Bild: Geld für alle? So einfach ist es nicht
Die [1][Idee des bedingungslosen Grundeinkommens (BGE)] besteht darin, die
Existenz aller (Wohn-)Bürger ohne Ansehen der Person, ohne Arbeitspflicht
und ohne besonderen Nachweis zu sichern. Tatsächlich aber würde es den
bestehenden Sozialstaat zerstören, ohne die Armut verringern und für mehr
Gerechtigkeit sorgen zu können.
Bedarfsgerechtigkeit schafft das Grundeinkommen deshalb nicht, weil es alle
Bürger über einen Kamm schert, ohne deren spezifische Arbeits- und
Lebenssituation, etwa als Wohnungsloser oder Schwerbehinderter, zu
berücksichtigen. Und Leistungsgerechtigkeit verwirklicht das Grundeinkommen
deshalb nicht, weil alle Bürger, unabhängig von ihrer Arbeits- oder
Lebensleistung, es in gleicher Höhe erhalten. Auch Verteilungsgerechtigkeit
ermöglicht das Grundeinkommen nicht, weil keinerlei Umverteilung von oben
nach unten stattfindet, wenn jeder (Wohn-)Bürger denselben Geldbetrag
erhält.
Begründet wird die Forderung nach einem bedingungslosen Grundeinkommen
neuerdings oft mit der Digitalisierung. Modebegriffe wie „Industrie 4.0“
oder „Internet der Dinge“, Bilder von einer menschenleeren Fabrik und
Horrorszenarien, wonach die Herrschaft der Algorithmen für einen Großteil
der arbeitsfähigen Bevölkerung sämtliche Verdienstmöglichkeiten beseitigt,
lassen das Grundeinkommen zum letzten Rettungsanker in einer aus den Fugen
geratenen Welt erscheinen.
Dabei ist jegliche Panikmache unangebracht, weil der Gesellschaft auch bei
früheren wissenschaftlich-technischen Umbrüchen, etwa der Mechanisierung,
der Elektrifizierung, der Motorisierung und der Computerisierung, nie die
(Erwerbs-)Arbeit ausging, obwohl ähnliche Kassandrarufe ertönten.
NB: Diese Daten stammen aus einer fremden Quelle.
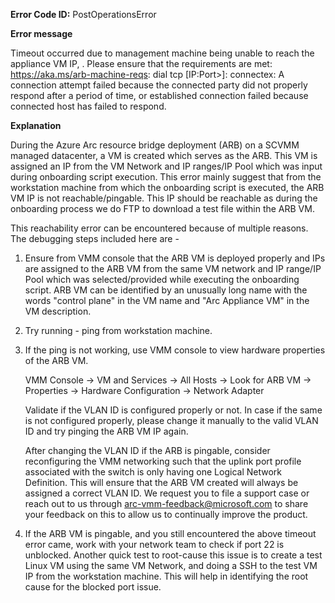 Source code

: **Error Code ID:** PostOperationsError

**Error message**
  
 Timeout occurred due to management machine being unable to reach the appliance VM IP, <IP>. Please ensure that the requirements are met: https://aka.ms/arb-machine-reqs: dial tcp [IP:Port>]: connectex: A connection attempt failed because the connected party did not properly respond after a period of time, or established connection failed because connected host has failed to respond.

**Explanation**

During the Azure Arc resource bridge deployment (ARB) on a SCVMM managed datacenter, a VM is created which serves as the ARB. This VM is assigned an IP from the VM Network and IP ranges/IP Pool which was input during onboarding script execution. This error mainly suggest that from the workstation machine from which the onboarding script is executed, the ARB VM IP is not reachable/pingable. This IP should be reachable as during the onboarding process we do FTP to download a test file within the ARB VM.

This reachability error can be encountered because of multiple reasons. The debugging steps included here are -

1) Ensure from VMM console that the ARB VM is deployed properly and IPs are assigned to the ARB VM from the same VM network and IP range/IP Pool which was selected/provided while executing the onboarding script. ARB VM can be identified by an unusually long name with the words "control plane" in the VM name and "Arc Appliance VM" in the VM description.
2) Try running - ping <ARB VM IP> from workstation machine.
3) If the ping is not working, use VMM console to view hardware properties of the ARB VM.
   
   VMM Console -> VM and Services -> All Hosts -> Look for ARB VM -> Properties -> Hardware Configuration -> Network Adapter
   
   Validate if the VLAN ID is configured properly or not. In case if the same is not configured properly, please change it manually to the valid VLAN ID and try pinging the ARB VM IP again.

   After changing the VLAN ID if the ARB is pingable, consider reconfiguring the VMM networking such that the uplink port profile associated with the switch is only having one Logical Network Definition. This will ensure that the ARB VM created will always be assigned a correct VLAN ID. We request you to file a support case or reach out to us through arc-vmm-feedback@microsoft.com to share your feedback on this to allow us to continually improve the product.

4) If the ARB VM is pingable, and you still encountered the above timeout error came, work with your network team to check if port 22 is unblocked. Another quick test to root-cause this issue is to create a test Linux VM using the same VM Network, and doing a SSH to the test VM IP from the workstation machine. This will help in identifying the root cause for the blocked port issue.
## Leiharbeiter, Crowdworker, „Generation Praktikum“
Statt das digitale Prekariat mittels Grundeinkommen ruhigzustellen, müssten
sich die ökonomischen und politischen Eliten bemühen, die Lage der prekär
Beschäftigten durch einen höheren Mindestlohn ohne Ausnahmetatbestände und
durch weitere Arbeitszeitverkürzungen zu verbessern. Leiharbeiter,
Crowdworker und die „Generation Praktikum“ brauchen in einer so produktiven
Volkswirtschaft entsprechende Löhne und mehr soziale Rechte, aber keinen
Pauschalbetrag zur Sicherung des Überlebens.
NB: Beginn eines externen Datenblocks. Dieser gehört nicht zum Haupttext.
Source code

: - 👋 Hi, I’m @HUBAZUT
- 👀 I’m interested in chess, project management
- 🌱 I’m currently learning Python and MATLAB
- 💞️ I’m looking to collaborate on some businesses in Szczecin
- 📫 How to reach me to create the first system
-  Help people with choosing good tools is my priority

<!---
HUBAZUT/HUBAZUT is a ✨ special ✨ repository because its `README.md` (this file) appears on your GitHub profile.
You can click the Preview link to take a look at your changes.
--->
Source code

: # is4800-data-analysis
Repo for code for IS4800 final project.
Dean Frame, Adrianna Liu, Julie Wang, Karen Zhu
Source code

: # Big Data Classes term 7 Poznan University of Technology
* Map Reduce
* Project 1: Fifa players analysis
Die linken BGE-Befürworter gehen davon aus, dass seine Bezieher schwere
beziehungsweise schmutzige Arbeiten meiden und so insgesamt für erträgliche
Arbeitsbedingungen und angemessene Löhne sorgen. Wahrscheinlicher ist
allerdings das Gegenteil: Weil das Grundeinkommen seinen Beziehern schon
aus Kostengründen höchstens eine spartanische Lebensführung ermöglicht,
ihre Existenz aber auf einem Minimalniveau sichert, könnten die Menschen
auch schlechter entlohnte Jobs annehmen, ohne darben zu müssen.
Ein neoliberales Kombilohnmodell wie das finnische, [2][bei dem Arbeitslose
ein Grundeinkommen auf Hartz-IV-Niveau erhalten], zu dem sie unbegrenzt
hinzuverdienen dürfen, mag für Transferleistungsbezieher im Einzelfall
attraktiv sein. Es fördert aber Lohndumping, das Nachteile für Millionen
abhängig Beschäftigte mit sich bringt, weil der Staat die Lebenshaltung
potenzieller Arbeitskräfte finanziert und an [3][Extraprofiten orientierte
Unternehmer nur noch wenig Lohn drauflegen müssen], damit sich
Erwerbsarbeit für Grundeinkommensbezieher lohnt.
Das bedingungslose Grundeinkommen erscheint utopisch, abgehoben und
realitätsblind, weil es sämtliche Individuen, unabhängig von Alter,
Herkunft und Besitz, gleichbehandelt. Was in der politischen und
Rechtssphäre angemessen ist, wirkt auf ökonomischem und sozialem Gebiet
paradox: Einer wohnungslosen Bettlerin in der Großstadt, einem arbeitslosen
Jugendlichen aus der Hochhaussiedlung am Stadtrand, einer Landarbeiterin
und einem pensionierten Ministerialrat im Eigenheim steht dieselbe
Geldsumme zu. Wer die Armut verringern will, muss die davon Betroffenen
gezielt unterstützen, darf aber keine Sozialpolitik nach dem
Gießkannenprinzip machen.
## Keinen großer Unterschied zur jetzigen Situation
Gibt der Staat einem Multimilliardär genauso viel wie einem Müllwerker und
einer Multijobberin, zementiert er damit die bestehende
Verteilungsschieflage. Wenn er Besserverdienenden und Vermögenden das
Grundeinkommen vorenthielte oder es ihnen im Rahmen der Steuerfestsetzung
wieder abzöge, um zu sparen, dann wäre es nicht mehr bedingungslos, sondern
an die Voraussetzung geknüpft, dass andere Einkommensquellen fehlen.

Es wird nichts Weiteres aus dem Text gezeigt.